Tax experts have called for proactive compliance and strategic adaptation as Nigeria’s evolving tax reforms reshape the country’s fiscal framework, warning that businesses and individuals must adjust quickly.
The experts spoke during separate presentations examining the implications of the tax reform laws signed in June 2025, describing the changes as a significant shift aimed at promoting transparency, expanding the tax base and aligning Nigeria’s revenue administration with global standards.
Partner and Head of Tax Regulatory and People Services at KPMG Africa, Adewale Ajayi, said the reforms represent a deliberate transition from revenue extraction toward economic growth, compliance efficiency and investment promotion.
He noted that businesses would face stricter compliance obligations, enhanced audit mechanisms and increased accountability for finance executives, urging organisations to strengthen internal controls, upgrade systems and align operational processes with the new legal provisions to avoid penalties and regulatory risks.
Ajayi also noted changes affecting individuals, including revised personal income tax bands and expanded allowable deductions intended to improve fairness and compliance.
Similarly, Partner at Olaniwun Ajayi LP and Chairman of the Tax Appeals Tribunal, Lagos Panel 2, Olamide Obajimi, described the reforms as Nigeria’s most extensive tax overhaul in decades, with far-reaching implications for taxpayer obligations, compliance costs and business operations.
He said the legislation establishes a consolidated fiscal framework and positions the Nigeria Revenue Service as the country’s primary federal tax authority while introducing institutional mechanisms to improve coordination among tax authorities and strengthen taxpayer protection.
Obajimi explained that the Nigeria Tax Act introduces a uniform companies income tax rate of 30 per cent for all non-small companies, expands eligibility thresholds for small company exemptions and integrates capital gains into chargeable income.

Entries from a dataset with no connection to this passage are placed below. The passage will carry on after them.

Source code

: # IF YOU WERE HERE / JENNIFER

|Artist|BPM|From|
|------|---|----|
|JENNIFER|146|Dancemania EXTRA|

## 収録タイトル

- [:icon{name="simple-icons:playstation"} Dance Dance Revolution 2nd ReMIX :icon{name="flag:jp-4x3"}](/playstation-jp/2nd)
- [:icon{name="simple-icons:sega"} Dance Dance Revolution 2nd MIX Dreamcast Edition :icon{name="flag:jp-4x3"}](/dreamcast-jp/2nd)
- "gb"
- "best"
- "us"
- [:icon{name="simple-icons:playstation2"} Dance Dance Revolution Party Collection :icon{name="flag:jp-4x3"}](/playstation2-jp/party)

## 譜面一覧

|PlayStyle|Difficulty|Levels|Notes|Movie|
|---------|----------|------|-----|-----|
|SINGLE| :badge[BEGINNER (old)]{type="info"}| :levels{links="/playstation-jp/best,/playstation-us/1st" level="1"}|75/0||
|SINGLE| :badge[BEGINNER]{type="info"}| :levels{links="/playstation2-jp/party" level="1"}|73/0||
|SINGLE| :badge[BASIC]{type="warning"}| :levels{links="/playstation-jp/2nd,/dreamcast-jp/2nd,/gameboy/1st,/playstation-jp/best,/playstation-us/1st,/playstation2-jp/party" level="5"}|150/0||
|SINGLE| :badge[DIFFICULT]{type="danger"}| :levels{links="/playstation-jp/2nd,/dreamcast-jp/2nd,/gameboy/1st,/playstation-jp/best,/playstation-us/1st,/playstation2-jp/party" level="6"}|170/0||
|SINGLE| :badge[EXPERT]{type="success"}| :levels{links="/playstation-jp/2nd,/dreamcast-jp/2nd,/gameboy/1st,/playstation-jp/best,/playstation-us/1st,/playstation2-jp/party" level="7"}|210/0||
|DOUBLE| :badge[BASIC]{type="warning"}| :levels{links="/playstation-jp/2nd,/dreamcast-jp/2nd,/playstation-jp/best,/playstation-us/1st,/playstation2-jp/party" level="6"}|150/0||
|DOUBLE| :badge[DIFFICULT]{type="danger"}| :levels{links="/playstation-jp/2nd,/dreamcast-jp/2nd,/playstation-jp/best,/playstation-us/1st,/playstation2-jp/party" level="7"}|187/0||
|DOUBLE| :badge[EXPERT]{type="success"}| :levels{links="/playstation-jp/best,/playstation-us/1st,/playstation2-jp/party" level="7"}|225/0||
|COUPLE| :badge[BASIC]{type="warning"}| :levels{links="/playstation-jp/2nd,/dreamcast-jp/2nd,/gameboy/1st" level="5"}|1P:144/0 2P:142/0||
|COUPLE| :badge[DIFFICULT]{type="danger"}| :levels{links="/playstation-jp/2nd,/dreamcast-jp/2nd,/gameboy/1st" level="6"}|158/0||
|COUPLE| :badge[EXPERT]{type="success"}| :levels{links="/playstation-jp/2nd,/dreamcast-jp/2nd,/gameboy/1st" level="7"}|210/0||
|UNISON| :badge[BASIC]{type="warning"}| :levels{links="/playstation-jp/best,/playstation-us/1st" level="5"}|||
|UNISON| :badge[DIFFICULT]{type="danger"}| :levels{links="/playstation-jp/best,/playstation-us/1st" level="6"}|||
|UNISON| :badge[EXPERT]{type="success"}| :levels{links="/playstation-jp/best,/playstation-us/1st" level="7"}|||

He added that the reforms introduce a four per cent development levy, streamline capital allowance claims and tighten rules governing deductible expenses, requiring taxes linked to expenses to be settled before deductions can be claimed.
Associate Director, EY Tax Services, Joy Chijioke, also urged taxpayers and organisations to embrace proactive compliance, stressing that the technology-driven framework requires proper registration, accurate record-keeping, full income declaration and timely engagement with tax authorities.
She noted that the reforms, effective from January 2026, introduce stronger monitoring capabilities that make non-compliance easier to detect.
Chijioke advised organisations to strengthen internal governance structures, update accounting systems and invest in staff training to meet new compliance expectations, adding that early adaptation would determine how successfully businesses navigate Nigeria’s changing tax environment.
The experts agreed that while the reforms introduce stricter obligations, they also present opportunities for improved efficiency, stronger governance and enhanced investor confidence for organisations willing to align with the evolving tax landscape.